Retailers might see their goal as increasing sales. Airlines may want to increase upsells, like trip add-ons (e.g., car rentals or hotel rooms). Banks might be optimizing to raise the number of savings accounts that customers open. Online brokerage firms may want to boost the number of trades people make. Insurance companies could be aiming to increase policy premiums.
These are just examples. My big point here is that, no matter the industry you play in, you must understand the goal you’re working toward inside and out before you start making a roadmap that will govern how you test.
2. Identify Your KPIs
Hold on, though! What’s the point of determining your goals if you have no way of knowing if and when you’ve reached them? Pinpointing your KPIs is the next step in the process. Just as important as naming your objectives is having a way to measure them. If you can’t make out any uplift in your numbers, then your roadmap—and all of your optimization efforts—won’t matter at the end of the day (harsh as it sounds).

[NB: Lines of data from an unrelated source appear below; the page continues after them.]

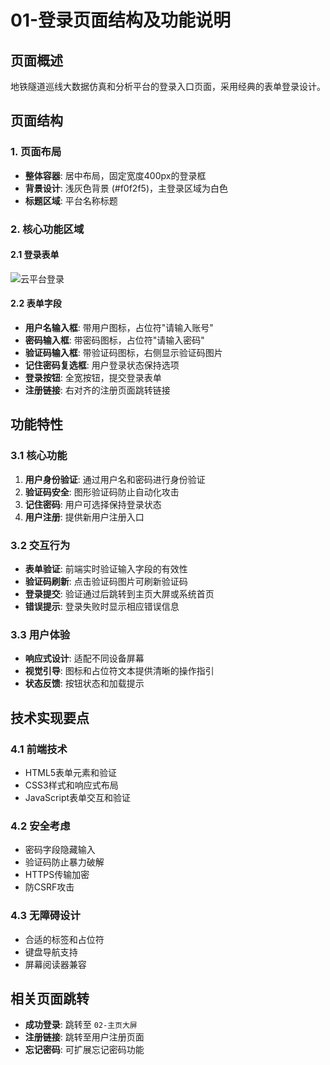 # 01-登录页面结构及功能说明

## 页面概述
地铁隧道巡线大数据仿真和分析平台的登录入口页面，采用经典的表单登录设计。

## 页面结构

### 1. 页面布局
- **整体容器**: 居中布局，固定宽度400px的登录框
- **背景设计**: 浅灰色背景 (#f0f2f5)，主登录区域为白色
- **标题区域**: 平台名称标题

### 2. 核心功能区域

#### 2.1 登录表单
![云平台登录](../线框图/云平台登录.png)

#### 2.2 表单字段
- **用户名输入框**: 带用户图标，占位符"请输入账号"
- **密码输入框**: 带密码图标，占位符"请输入密码"
- **验证码输入框**: 带验证码图标，右侧显示验证码图片
- **记住密码复选框**: 用户登录状态保持选项
- **登录按钮**: 全宽按钮，提交登录表单
- **注册链接**: 右对齐的注册页面跳转链接

## 功能特性

### 3.1 核心功能
1. **用户身份验证**: 通过用户名和密码进行身份验证
2. **验证码安全**: 图形验证码防止自动化攻击
3. **记住密码**: 用户可选择保持登录状态
4. **用户注册**: 提供新用户注册入口

### 3.2 交互行为
- **表单验证**: 前端实时验证输入字段的有效性
- **验证码刷新**: 点击验证码图片可刷新验证码
- **登录提交**: 验证通过后跳转到主页大屏或系统首页
- **错误提示**: 登录失败时显示相应错误信息

### 3.3 用户体验
- **响应式设计**: 适配不同设备屏幕
- **视觉引导**: 图标和占位符文本提供清晰的操作指引
- **状态反馈**: 按钮状态和加载提示

## 技术实现要点

### 4.1 前端技术
- HTML5表单元素和验证
- CSS3样式和响应式布局
- JavaScript表单交互和验证

### 4.2 安全考虑
- 密码字段隐藏输入
- 验证码防止暴力破解
- HTTPS传输加密
- 防CSRF攻击

### 4.3 无障碍设计
- 合适的标签和占位符
- 键盘导航支持
- 屏幕阅读器兼容

## 相关页面跳转
- **成功登录**: 跳转至 `02-主页大屏`
- **注册链接**: 跳转至用户注册页面
- **忘记密码**: 可扩展忘记密码功能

If your goal is to increase sales (to borrow my retailer example from earlier), there are lots of KPIs you can measure: Average customer spend, sell through rate, and gross/net margin are just a few. Later on, you’ll have to determine the importance of these KPIs and rank them against each other (prioritization). For now, though, it helps to simply identify the factors you want to measure.
3. Understand Your Barriers
With your goals and KPIs set, it’s time to focus on the roadmap itself. How will you construct it? Ideally, a roadmap addresses the main challenges people encounter in their customer journey. These challenges are “barriers” to a successful funnel, and they can occur during any phase or at any point in the journey.

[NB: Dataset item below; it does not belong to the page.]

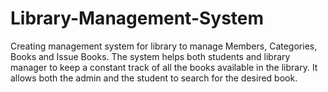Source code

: # Library-Management-System
Creating management system for library to manage Members, Categories, Books and Issue Books. The system helps both students and library manager to keep a constant track of all the books available in the library. It allows both the admin and the student to search for the desired book.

On your website, look for barriers around ease of use. Are the log-in fields obvious for people who want to access their account? Is it easy for people to get to the sections that interest them? Is the site built more for current subscribers than prospects? Look to your teams and your customer data to figure out the answers these kinds of questions.
For example: Your data may show that while you have lots of new signups, the same users visit your site without logging in. This could indicate visitors intend to log in to purchase products or services, but can’t. Your customer success team could validate this theory if they explain that lots of people call to ask for help logging in.
Barriers also change depending on the devices people use. You should therefore try to understand how and why visitors interact with your site differently on iPhones than they do on Androids, tablets, and desktops.
4. Prioritize Your Campaigns
Since your goals, KPIs, and barriers will all greatly influence your roadmap, this last step is critical. Now, you have to prioritize the importance of all the factors you’ve identified.
A roadmap is comprised of many campaigns, each of which can focus on different goals, KPIs, and barriers. But what goals will make the impact you want, as fast as you need it to happen by? What KPIs should you weight more heavily than others? What barriers are the most detrimental to the success of your business? You have to hierarchize your campaigns based on where you want to focus (what part of the funnel), how you want to focus (short-term or long-term), on whom you want to focus (prospects or customers), and other factors. Businesses no longer in the black, for instance, often build a roadmap that starts with a campaign “to stop the bleeding,” which focuses on maximizing revenue in the short term.
Which campaign is run first is often determined by the HIPPO: the highest paid person’s opinion. This means your power can be limited. Your argument, however, doesn’t have to be! If you want to make a case for which campaign should be run, collect data points to support the goals, KPIs, and barriers you think are key. For example, if 300,000 people visit your brand’s homepage and only 1,000 visit the product page, tell the right people the truth: Tests will make a potentially much bigger impact on your homepage than the product page.
And You’re Off!
With these four pieces of groundwork laid, you’re ready to build a hard-hitting roadmap for your brand’s optimization efforts. Prioritize your reasons for testing, then run tests based on reaching the goals and knocking down the barriers you’ve identified. Keep an eye on your KPIs along the way: If your testing doesn’t yield the results you need, you can guide your roadmap back on track by reprioritizing your objectives and challenges.